I was somewhat confused because precisely this worked nicely on my end. I realised this is because of some plugin to Jupyter. I'm not entirely certain because I have many things installed now, but I'm pretty sure it should be sufficient to have jupytext installed in the same environment that Jupyter is run from. Then the md-based notebooks should show up just like a "normal" ipynb one. I can also edit it there and it is saved back to the md format, without any need for manually running a conversion. This is of course without any output.

My main problem with the documentation is that we don't run the notebooks when publishing the docs

We would do just that in the new setup. That is, for the notebooks that are "cheap" enough to run them on RTD. For everything else that isn't, my plan was to keep them as .ipynb, run them regularly (on Zeus) and commit them with output. Then in my opinion we'll get the best of both worlds: Freshly run notebooks for every docs build without having to care about them for the simple ones, and pre-run static ones for the performance-heavy (but interesting) ones. Maybe those should at some point include information on which versions of everything were used to create them, so it is still somewhat reproducible.
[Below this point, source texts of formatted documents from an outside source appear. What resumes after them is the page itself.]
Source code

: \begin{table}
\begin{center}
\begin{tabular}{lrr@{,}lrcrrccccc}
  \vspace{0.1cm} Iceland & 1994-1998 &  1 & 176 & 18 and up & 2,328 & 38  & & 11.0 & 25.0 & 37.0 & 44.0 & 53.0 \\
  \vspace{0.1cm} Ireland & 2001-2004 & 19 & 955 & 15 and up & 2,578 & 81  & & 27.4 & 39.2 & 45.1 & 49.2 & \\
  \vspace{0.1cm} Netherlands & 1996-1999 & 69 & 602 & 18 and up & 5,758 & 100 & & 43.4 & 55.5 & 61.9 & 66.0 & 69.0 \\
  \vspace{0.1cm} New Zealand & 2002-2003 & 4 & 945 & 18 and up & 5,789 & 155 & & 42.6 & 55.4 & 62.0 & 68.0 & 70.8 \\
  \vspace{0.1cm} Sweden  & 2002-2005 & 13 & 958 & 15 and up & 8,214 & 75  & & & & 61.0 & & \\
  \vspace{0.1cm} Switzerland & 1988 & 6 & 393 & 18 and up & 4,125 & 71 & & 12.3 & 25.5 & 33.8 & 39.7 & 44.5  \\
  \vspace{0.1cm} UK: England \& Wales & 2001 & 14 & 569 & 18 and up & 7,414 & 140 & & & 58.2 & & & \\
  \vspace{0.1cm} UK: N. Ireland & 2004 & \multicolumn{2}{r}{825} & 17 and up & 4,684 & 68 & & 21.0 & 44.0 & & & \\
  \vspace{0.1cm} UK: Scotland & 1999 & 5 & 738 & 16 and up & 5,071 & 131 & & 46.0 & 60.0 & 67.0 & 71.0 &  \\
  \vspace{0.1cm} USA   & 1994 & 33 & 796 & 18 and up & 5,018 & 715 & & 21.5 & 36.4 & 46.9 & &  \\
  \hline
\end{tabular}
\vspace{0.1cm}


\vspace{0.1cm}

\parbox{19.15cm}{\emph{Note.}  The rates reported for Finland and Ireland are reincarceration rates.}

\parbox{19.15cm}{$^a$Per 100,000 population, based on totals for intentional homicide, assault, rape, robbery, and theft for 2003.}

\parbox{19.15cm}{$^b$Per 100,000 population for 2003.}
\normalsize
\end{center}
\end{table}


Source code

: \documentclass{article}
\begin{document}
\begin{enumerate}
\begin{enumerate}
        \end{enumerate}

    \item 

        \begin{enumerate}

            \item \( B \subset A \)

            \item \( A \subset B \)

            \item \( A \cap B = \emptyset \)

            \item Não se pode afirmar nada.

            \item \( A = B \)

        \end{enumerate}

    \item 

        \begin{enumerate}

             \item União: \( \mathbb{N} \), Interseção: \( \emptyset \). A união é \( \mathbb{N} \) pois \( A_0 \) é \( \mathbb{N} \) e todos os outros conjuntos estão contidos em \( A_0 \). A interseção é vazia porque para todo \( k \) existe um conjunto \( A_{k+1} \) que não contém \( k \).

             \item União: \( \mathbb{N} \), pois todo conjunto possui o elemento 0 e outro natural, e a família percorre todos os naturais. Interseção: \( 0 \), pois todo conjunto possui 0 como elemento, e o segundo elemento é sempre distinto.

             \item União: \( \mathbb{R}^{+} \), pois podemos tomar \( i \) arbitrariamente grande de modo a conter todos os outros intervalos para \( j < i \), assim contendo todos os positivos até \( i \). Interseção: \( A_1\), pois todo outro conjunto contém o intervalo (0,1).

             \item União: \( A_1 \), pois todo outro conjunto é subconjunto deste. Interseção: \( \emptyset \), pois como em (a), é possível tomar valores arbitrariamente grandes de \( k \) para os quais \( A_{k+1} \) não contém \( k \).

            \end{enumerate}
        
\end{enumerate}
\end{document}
In general I'm really not a fan of the .ipynb format for anything that get committed, because the diffs are a pain. For the "heavy" cases, I don't have a better option now, so those are out of the question anyway. But a lot of the lightweight ones are more like "pages in the documentation" in my opinion, rather than "example uses of ScopSim", so I think users are more likely to just copy out some of the relevant code, and not download and run the notebook as a whole (it's a different story for the "large science case" notebooks though, which we can keep as .ipynb). In the future, it will be possible to download an .ipynb file from the md-based notebooks anyway, once the sphinx book theme fixes that bug.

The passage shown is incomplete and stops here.